Печорин чуть-чуть побледнел и отвернулся…
– Да, помню! – сказал он, почти тотчас принужденно зевнув… Максим Максимыч стал его упрашивать остаться с ним еще часа два.
«Мы славно пообедаем, – говорил он, – у меня есть два фазана; а кахетинское здесь прекрасное… разумеется, не то, что в Грузии, однако лучшего сорта… Мы поговорим… вы мне расскажете про свое житье в Петербурге… А?..»
– Право, мне нечего рассказывать, дорогой Максим Максимыч. Однако прощайте, мне пора… я спешу… Благодарю, что не забыли… – прибавил он, взяв его за руку.
Старик нахмурил брови… Оп был печален и сердит, хотя старался скрыть это. «Забыть! – проворчал он, – я-то не забыл ничего… Ну, да Бог с вами!.. Не так я думал с вамп встретиться…»
– Ну, полно, полно! – сказал Печорин, обняв его дружески, – неужели я не тот же?.. что делать?.. Всякому своя дорога… Удастся ли еще встретиться – Бог знает!.. – Говоря это, он уже сидел в коляске, и ямщик уже начал подбирать вожжи.
– Постой, постой! – закричал вдруг Максим Максимыч, ухватясь за дверцы коляски, – совсем было забыл… У меня остались ваши бумаги, Григорий Александрович… я их таскаю с собой… думал найти вас в Грузии, а вот где Бог дал свидеться… что мне с ними делать?..
– Что хотите! – отвечал Печорин. – Прощайте…
– Так вы в Персию?.. а когда вернетесь? – кричал вслед Максим Максимыч.
Коляска была уже далеко; но Печорин сделал знак рукой, который можно было перевести следующим образом: вряд ли! да и незачем!..
Давно уже не слышно было ни звона колокольчика, ни стука колес по кремнистой дороге, а бедный старик еще стоял на том же месте в глубокой задумчивости…
Довольно! не будем выписывать длинного и бессвязного монолога, который проговорил огорченный старик, стараясь принять равнодушный вид, хотя слеза досады по временам и сверкала па его ресницах.
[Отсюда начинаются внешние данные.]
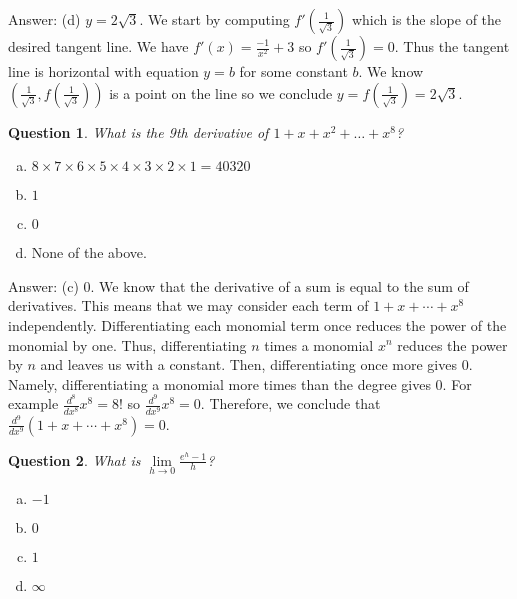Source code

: \documentclass[10pt]{article}
\newtheorem{quiz}{Question}
\begin{document}
\begin{multicols}{2}
\vspace{5mm}

Answer: (d) $y = 2\sqrt{3}$. We start by computing $f'(\frac{1}{\sqrt{3}})$ which is the slope of the desired tangent line. We have $f'(x) = \frac{-1}{x^2} + 3$ so $f'(\frac{1}{\sqrt{3}}) = 0$. Thus the tangent line is horizontal with equation $y = b$ for some constant $b$. We know $(\frac{1}{\sqrt{3}}, f(\frac{1}{\sqrt{3}}))$ is a point on the line so we conclude $y = f(\frac{1}{\sqrt{3}}) = 2\sqrt{3}$.

\vspace{5mm}


\begin{quiz} What is the 9th derivative of $1+x+x^2+\dots+x^8$?
\end{quiz}
\begin {enumerate}[(a)]
\item $8\times 7 \times 6 \times 5 \times 4 \times 3 \times 2 \times 1 = 40320$
\item $1$
\item $0$
\item None of the above.
\end{enumerate}
\vspace{0.5 cm}

Answer: (c) 0. We know that the derivative of a sum is equal to the sum of derivatives. This means that we may consider each term of $1 + x + \cdots + x^8$ independently. Differentiating each monomial term once reduces the power of the monomial by one. Thus, differentiating $n$ times a monomial $x^n$ reduces the power by $n$ and leaves us with a constant. Then, differentiating once more gives 0. Namely, differentiating a monomial more times than the degree gives 0. For example $\frac{d^8}{dx^8}x^8 = 8!$ so $\frac{d^9}{dx^9}x^8 = 0$. Therefore, we conclude that $\frac{d^9}{dx^9}(1 + x + \cdots + x^8) = 0$.  

\vspace{5mm}

\begin{quiz} What is $\lim\limits_{h\to 0} \frac{e^{h} - 1}{h}$?
\end{quiz}
\begin {enumerate}[(a)]
\item $-1$
\item $0$
\item $1$
\item $\infty$
\end{enumerate}

\vspace{0.5 cm}


\end{multicols}
\end{document}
Довольно: Максим Максимыч и так уже весь перед вами… Если бы вы нашли его, познакомились с ним, двадцать лет прожили с ним в одной крепости, и тогда бы не узнали его лучше. Но мы больше уже не увидимся с ним, а он так интересен, так прекрасен, что грустно так скоро расстаться с ним, и потому взглянем на него еще раз, уже последний…
– Максим Максимыч, – сказал я, подошедши к нему, – а что это за бумаги оставил вам Печорин?
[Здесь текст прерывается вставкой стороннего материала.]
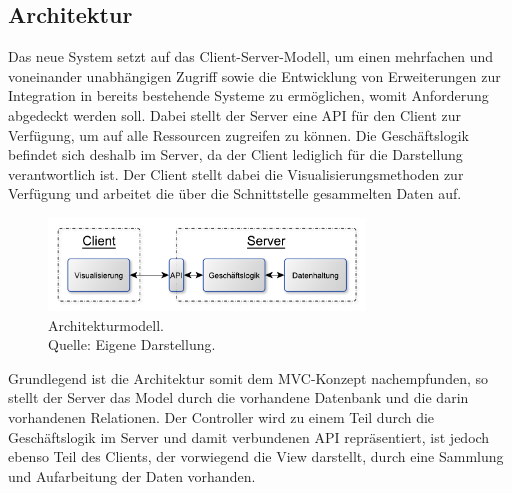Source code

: \subsection{Architektur}


Das neue System setzt auf das Client-Server-Modell, um einen mehrfachen und voneinander unabhängigen Zugriff sowie die Entwicklung von Erweiterungen zur Integration in bereits bestehende Systeme zu ermöglichen, womit Anforderung 
abgedeckt werden soll.
Dabei stellt der Server eine \ac{API} für den Client zur Verfügung, um auf alle Ressourcen zugreifen zu können.
Die Geschäftslogik befindet sich deshalb im Server, da der Client lediglich für die Darstellung verantwortlich ist.
Der Client stellt dabei die Visualisierungsmethoden zur Verfügung und arbeitet die über die Schnittstelle gesammelten Daten auf.

\begin{figure}[h]
  \centering
  \includegraphics[width=0.75\textwidth]{img/konzeption/gesamtkonzept/Architektur.pdf}
  \captionsetup{format=hang,justification=raggedright,singlelinecheck=false}
  \caption[Architekturmodell]{Architekturmodell. \\Quelle: Eigene Darstellung.}
  \label{img:einkaufBPMN}
\end{figure}

Grundlegend ist die Architektur somit dem \ac{MVC}-Konzept nachempfunden, so stellt der Server das Model durch die vorhandene Datenbank und die darin vorhandenen Relationen.
Der Controller wird zu einem Teil durch die Geschäftslogik im Server und damit verbundenen \ac{API} repräsentiert, ist jedoch ebenso Teil des Clients, der vorwiegend die View darstellt, durch eine Sammlung und Aufarbeitung der Daten vorhanden.\autocite{rf-leff2001web}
– А Бог его знает! какие-то записки…
– Что вы из них сделаете?
– Что? я велю наделать патронов.
– Отдайте их лучше мне.
Он посмотрел на меня с удивлением, проворчал что-то сквозь зубы и начал рыться в чемодане; вот он вынул одну тетрадку и бросил ее с презрением на землю; потом другая, третья и десятая имели ту же участь: в его досаде было что-то детское; мне стало смешно и жалко.
Вот они все, – сказал он, – поздравляю вас с находкою…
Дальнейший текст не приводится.